● Data shown
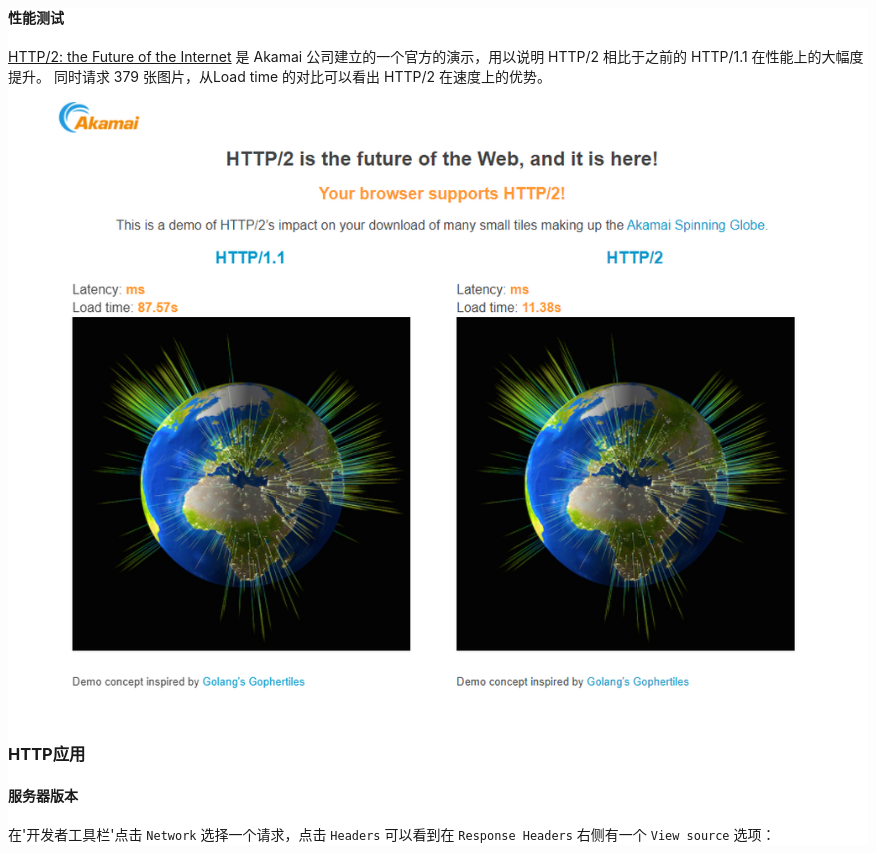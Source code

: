 #### 性能测试

[HTTP/2: the Future of the Internet](https://links.jianshu.com/go?to=https%3A%2F%2Flink.zhihu.com%2F%3Ftarget%3Dhttps%3A%2F%2Fhttp2.akamai.com%2Fdemo) 是 Akamai 公司建立的一个官方的演示，用以说明 HTTP/2 相比于之前的 HTTP/1.1 在性能上的大幅度提升。 同时请求 379 张图片，从Load time 的对比可以看出 HTTP/2 在速度上的优势。

![QQ截图20211125180534](image/QQ截图20211125180534.png)

### HTTP应用

#### 服务器版本

在'开发者工具栏'点击 `Network` 选择一个请求，点击 `Headers` 可以看到在 `Response Headers` 右侧有一个 `View source` 选项：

● Problem statement
Give the records again exactly, pictures left out.

● Result
Source code

: #### 性能测试

[HTTP/2: the Future of the Internet](https://links.jianshu.com/go?to=https%3A%2F%2Flink.zhihu.com%2F%3Ftarget%3Dhttps%3A%2F%2Fhttp2.akamai.com%2Fdemo) 是 Akamai 公司建立的一个官方的演示，用以说明 HTTP/2 相比于之前的 HTTP/1.1 在性能上的大幅度提升。 同时请求 379 张图片，从Load time 的对比可以看出 HTTP/2 在速度上的优势。

![QQ截图20211125180534](image/QQ截图20211125180534.png)

### HTTP应用

#### 服务器版本

在'开发者工具栏'点击 `Network` 选择一个请求，点击 `Headers` 可以看到在 `Response Headers` 右侧有一个 `View source` 选项：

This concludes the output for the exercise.